About this task:
From the records below, work out how many lines contain "templates". Reply with that number alone.

::::::::::

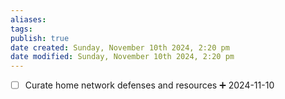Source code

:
 ```yaml
---
aliases: 
tags: 
publish: true
date created: Sunday, November 10th 2024, 2:20 pm
date modified: Sunday, November 10th 2024, 2:20 pm
---
```


- [ ] Curate home network defenses and resources ➕ 2024-11-10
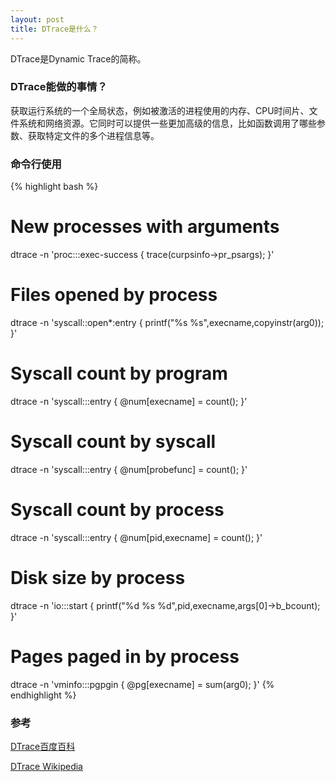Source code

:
 ```yaml
---
layout: post
title: DTrace是什么？
---
```

DTrace是Dynamic Trace的简称。

### DTrace能做的事情？
获取运行系统的一个全局状态，例如被激活的进程使用的内存、CPU时间片、文件系统和网络资源。它同时可以提供一些更加高级的信息，比如函数调用了哪些参数、获取特定文件的多个进程信息等。

### 命令行使用
{% highlight bash %}
# New processes with arguments
dtrace -n 'proc:::exec-success { trace(curpsinfo->pr_psargs); }'

# Files opened by process
dtrace -n 'syscall::open*:entry { printf("%s %s",execname,copyinstr(arg0)); }'

# Syscall count by program
dtrace -n 'syscall:::entry { @num[execname] = count(); }'

# Syscall count by syscall
dtrace -n 'syscall:::entry { @num[probefunc] = count(); }'

# Syscall count by process
dtrace -n 'syscall:::entry { @num[pid,execname] = count(); }'

# Disk size by process
dtrace -n 'io:::start { printf("%d %s %d",pid,execname,args[0]->b_bcount); }'

# Pages paged in by process
dtrace -n 'vminfo:::pgpgin { @pg[execname] = sum(arg0); }'
{% endhighlight %}


### 参考
[DTrace百度百科](http://baike.baidu.com/subview/3223769/3223769.htm)

[DTrace Wikipedia](https://en.wikipedia.org/wiki/DTrace)
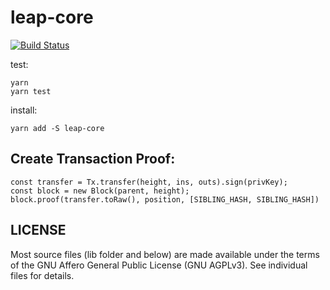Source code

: # leap-core
[![Build Status](https://travis-ci.org/leapdao/leap-core.svg?branch=master)](https://travis-ci.org/leapdao/leap-core)

test:
```
yarn
yarn test
```

install:
```
yarn add -S leap-core
```

## Create Transaction Proof:

```
const transfer = Tx.transfer(height, ins, outs).sign(privKey);
const block = new Block(parent, height);
block.proof(transfer.toRaw(), position, [SIBLING_HASH, SIBLING_HASH])
```


## LICENSE

Most source files (lib folder and below) are made available under the terms of the GNU Affero General Public License (GNU AGPLv3). See individual files for details.
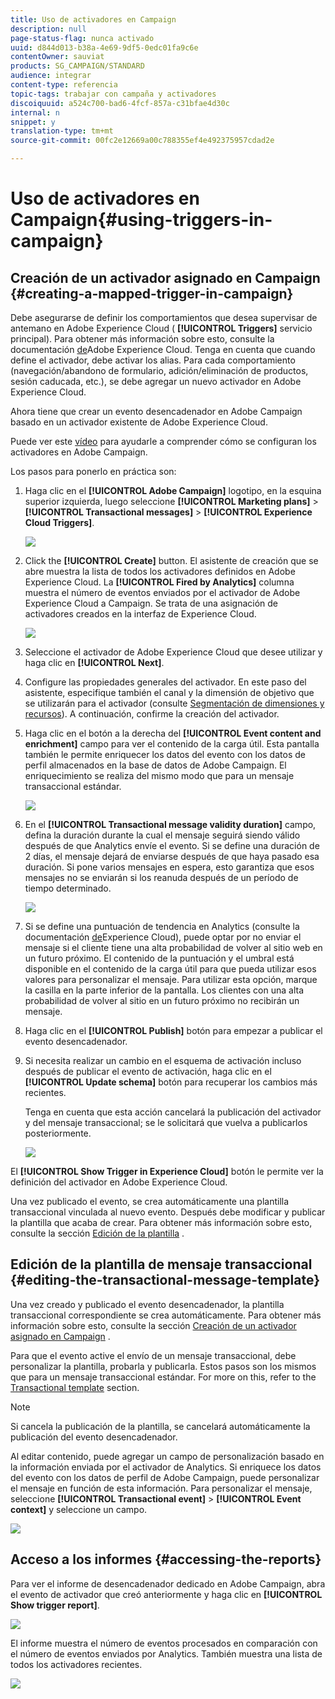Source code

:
 ```yaml
---
title: Uso de activadores en Campaign
description: null
page-status-flag: nunca activado
uuid: d844d013-b38a-4e69-9df5-0edc01fa9c6e
contentOwner: sauviat
products: SG_CAMPAIGN/STANDARD
audience: integrar
content-type: referencia
topic-tags: trabajar con campaña y activadores
discoiquuid: a524c700-bad6-4fcf-857a-c31bfae4d30c
internal: n
snippet: y
translation-type: tm+mt
source-git-commit: 00fc2e12669a00c788355ef4e492375957cdad2e

---
```



# Uso de activadores en Campaign{#using-triggers-in-campaign}

## Creación de un activador asignado en Campaign {#creating-a-mapped-trigger-in-campaign}

Debe asegurarse de definir los comportamientos que desea supervisar de antemano en Adobe Experience Cloud ( **[!UICONTROL Triggers]** servicio principal). Para obtener más información sobre esto, consulte la documentación [de](https://marketing.adobe.com/resources/help/en_US/mcloud/triggers.html)Adobe Experience Cloud. Tenga en cuenta que cuando define el activador, debe activar los alias. Para cada comportamiento (navegación/abandono de formulario, adición/eliminación de productos, sesión caducada, etc.), se debe agregar un nuevo activador en Adobe Experience Cloud.

Ahora tiene que crear un evento desencadenador en Adobe Campaign basado en un activador existente de Adobe Experience Cloud.

Puede ver este [vídeo](https://helpx.adobe.com/marketing-cloud/how-to/email-marketing.html#step-two) para ayudarle a comprender cómo se configuran los activadores en Adobe Campaign.

Los pasos para ponerlo en práctica son:

1. Haga clic en el **[!UICONTROL Adobe Campaign]** logotipo, en la esquina superior izquierda, luego seleccione **[!UICONTROL Marketing plans]** &gt; **[!UICONTROL Transactional messages]** &gt; **[!UICONTROL Experience Cloud Triggers]**.

   ![](assets/remarketing_1.png)

1. Click the **[!UICONTROL Create]** button. El asistente de creación que se abre muestra la lista de todos los activadores definidos en Adobe Experience Cloud. La **[!UICONTROL Fired by Analytics]** columna muestra el número de eventos enviados por el activador de Adobe Experience Cloud a Campaign. Se trata de una asignación de activadores creados en la interfaz de Experience Cloud.

   ![](assets/remarketing_2.png)

1. Seleccione el activador de Adobe Experience Cloud que desee utilizar y haga clic en **[!UICONTROL Next]**.
1. Configure las propiedades generales del activador. En este paso del asistente, especifique también el canal y la dimensión de objetivo que se utilizarán para el activador (consulte [Segmentación de dimensiones y recursos](../../automating/using/query.md#targeting-dimensions-and-resources)). A continuación, confirme la creación del activador.
1. Haga clic en el botón a la derecha del **[!UICONTROL Event content and enrichment]** campo para ver el contenido de la carga útil. Esta pantalla también le permite enriquecer los datos del evento con los datos de perfil almacenados en la base de datos de Adobe Campaign. El enriquecimiento se realiza del mismo modo que para un mensaje transaccional estándar.

   ![](assets/remarketing_3.png)

1. En el **[!UICONTROL Transactional message validity duration]** campo, defina la duración durante la cual el mensaje seguirá siendo válido después de que Analytics envíe el evento. Si se define una duración de 2 días, el mensaje dejará de enviarse después de que haya pasado esa duración. Si pone varios mensajes en espera, esto garantiza que esos mensajes no se enviarán si los reanuda después de un período de tiempo determinado.

   ![](assets/remarketing_4.png)

1. Si se define una puntuación de tendencia en Analytics (consulte la documentación [de](https://marketing.adobe.com/resources/help/en_US/insight/client/c_visitor_propensity.html)Experience Cloud), puede optar por no enviar el mensaje si el cliente tiene una alta probabilidad de volver al sitio web en un futuro próximo. El contenido de la puntuación y el umbral está disponible en el contenido de la carga útil para que pueda utilizar esos valores para personalizar el mensaje. Para utilizar esta opción, marque la casilla en la parte inferior de la pantalla. Los clientes con una alta probabilidad de volver al sitio en un futuro próximo no recibirán un mensaje.
1. Haga clic en el **[!UICONTROL Publish]** botón para empezar a publicar el evento desencadenador.
1. Si necesita realizar un cambio en el esquema de activación incluso después de publicar el evento de activación, haga clic en el **[!UICONTROL Update schema]** botón para recuperar los cambios más recientes.

   Tenga en cuenta que esta acción cancelará la publicación del activador y del mensaje transaccional; se le solicitará que vuelva a publicarlos posteriormente.

   ![](assets/remarketing_11.png)

El **[!UICONTROL Show Trigger in Experience Cloud]** botón le permite ver la definición del activador en Adobe Experience Cloud.

Una vez publicado el evento, se crea automáticamente una plantilla transaccional vinculada al nuevo evento. Después debe modificar y publicar la plantilla que acaba de crear. Para obtener más información sobre esto, consulte la sección [Edición de la plantilla](../../start/using/about-templates.md) .

## Edición de la plantilla de mensaje transaccional {#editing-the-transactional-message-template}

Una vez creado y publicado el evento desencadenador, la plantilla transaccional correspondiente se crea automáticamente. Para obtener más información sobre esto, consulte la sección [Creación de un activador asignado en Campaign](#creating-a-mapped-trigger-in-campaign) .

Para que el evento active el envío de un mensaje transaccional, debe personalizar la plantilla, probarla y publicarla. Estos pasos son los mismos que para un mensaje transaccional estándar. For more on this, refer to the [Transactional template](../../channels/using/event-transactional-messages.md#personalizing-a-transactional-message) section.

>[!NOTE]
>
>Si cancela la publicación de la plantilla, se cancelará automáticamente la publicación del evento desencadenador.

Al editar contenido, puede agregar un campo de personalización basado en la información enviada por el activador de Analytics. Si enriquece los datos del evento con los datos de perfil de Adobe Campaign, puede personalizar el mensaje en función de esta información. Para personalizar el mensaje, seleccione **[!UICONTROL Transactional event]** &gt; **[!UICONTROL Event context]** y seleccione un campo.

![](assets/remarketing_8.png)

## Acceso a los informes {#accessing-the-reports}

Para ver el informe de desencadenador dedicado en Adobe Campaign, abra el evento de activador que creó anteriormente y haga clic en **[!UICONTROL Show trigger report]**.

![](assets/remarketing_9.png)

El informe muestra el número de eventos procesados en comparación con el número de eventos enviados por Analytics. También muestra una lista de todos los activadores recientes.

![](assets/trigger_uc_browse_14.png)

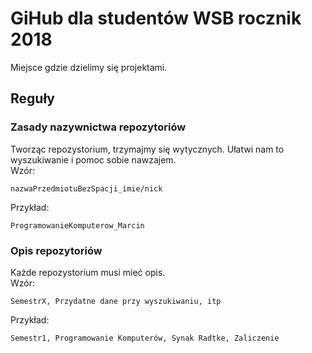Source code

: # GiHub dla studentów WSB rocznik 2018
Miejsce gdzie dzielimy się projektami.
## Reguły 
 

### Zasady nazywnictwa repozytoriów
Tworząc repozystorium, trzymajmy się wytycznych. Ułatwi nam to wyszukiwanie i pomoc sobie nawzajem.<br/>
Wzór:
```
nazwaPrzedmiotuBezSpacji_imie/nick
```
Przykład:
``` 
ProgramowanieKomputerow_Marcin 
```
 
### Opis repozytoriów
Każde repozystorium musi mieć opis.<br/>
Wzór:
```
SemestrX, Przydatne dane przy wyszukiwaniu, itp
```
Przykład:
```
Semestr1, Programowanie Komputerów, Synak Radtke, Zaliczenie
```

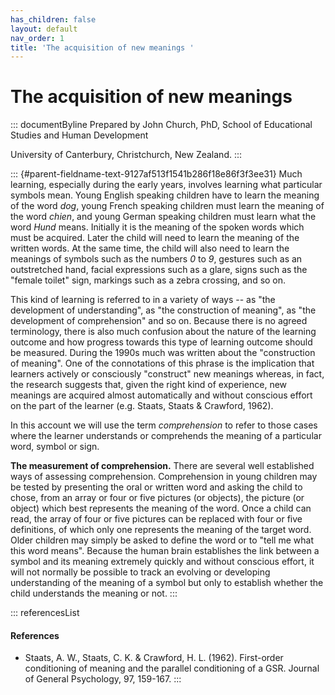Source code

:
 ```yaml
---
has_children: false
layout: default
nav_order: 1
title: 'The acquisition of new meanings '
---
```

# The acquisition of new meanings 


::: documentByline
Prepared by John Church, PhD, School of Educational Studies and Human
Development

University of Canterbury, Christchurch, New Zealand.
:::

::: {#parent-fieldname-text-9127af513f1541b286f18e86f3f3ee31}
Much learning, especially during the early years, involves learning what
particular symbols mean. Young English speaking children have to learn
the meaning of the word *dog*, young French speaking children must learn
the meaning of the word *chien*, and young German speaking children must
learn what the word *Hund* means. Initially it is the meaning of the
spoken words which must be acquired. Later the child will need to learn
the meaning of the written words. At the same time, the child will also
need to learn the meanings of symbols such as the numbers *0* to *9*,
gestures such as an outstretched hand, facial expressions such as a
glare, signs such as the "female toilet" sign, markings such as a zebra
crossing, and so on.

This kind of learning is referred to in a variety of ways -- as "the
development of understanding", as "the construction of meaning", as "the
development of comprehension" and so on. Because there is no agreed
terminology, there is also much confusion about the nature of the
learning outcome and how progress towards this type of learning outcome
should be measured. During the 1990s much was written about the
"construction of meaning". One of the connotations of this phrase is the
implication that learners actively or consciously "construct" new
meanings whereas, in fact, the research suggests that, given the right
kind of experience, new meanings are acquired almost automatically and
without conscious effort on the part of the learner (e.g. Staats, Staats
& Crawford, 1962).

In this account we will use the term *comprehension* to refer to those
cases where the learner understands or comprehends the meaning of a
particular word, symbol or sign.

**The measurement of comprehension.** There are several well established
ways of assessing comprehension. Comprehension in young children may be
tested by presenting the oral or written word and asking the child to
chose, from an array or four or five pictures (or objects), the picture
(or object) which best represents the meaning of the word. Once a child
can read, the array of four or five pictures can be replaced with four
or five definitions, of which only one represents the meaning of the
target word. Older children may simply be asked to define the word or to
"tell me what this word means". Because the human brain establishes the
link between a symbol and its meaning extremely quickly and without
conscious effort, it will not normally be possible to track an evolving
or developing understanding of the meaning of a symbol but only to
establish whether the child understands the meaning or not.
:::

::: referencesList
#### References

-   Staats, A. W., Staats, C. K. & Crawford, H. L. (1962). First-order
    conditioning of meaning and the parallel conditioning of a GSR.
    Journal of General Psychology, 97, 159-167.
:::
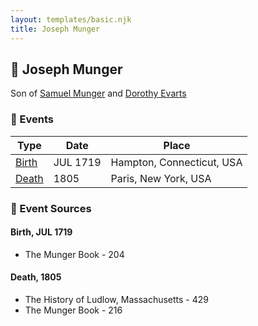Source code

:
 ```yaml
---
layout: templates/basic.njk
title: Joseph Munger
---
```

## 🔵 Joseph Munger

Son of [Samuel Munger](/people/6/64239804) and [Dorothy Evarts](/people/5/59501816)

### 📆 Events

Type | Date | Place
------ | ------ | ------
[Birth](#event-event-2) | JUL 1719 | Hampton, Connecticut, USA
[Death](#event-event-3) | 1805 | Paris, New York, USA

### 📰 Event Sources

#### <a id="event-event-2"></a> Birth, JUL 1719
* The Munger Book  - 204

#### <a id="event-event-3"></a> Death, 1805
* The History of Ludlow, Massachusetts  - 429
* The Munger Book  - 216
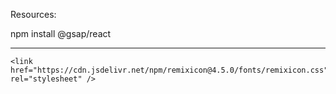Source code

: Resources:

npm install @gsap/react

---

```
<link href="https://cdn.jsdelivr.net/npm/remixicon@4.5.0/fonts/remixicon.css" rel="stylesheet" />
```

::::::::::

Completed exercise:
2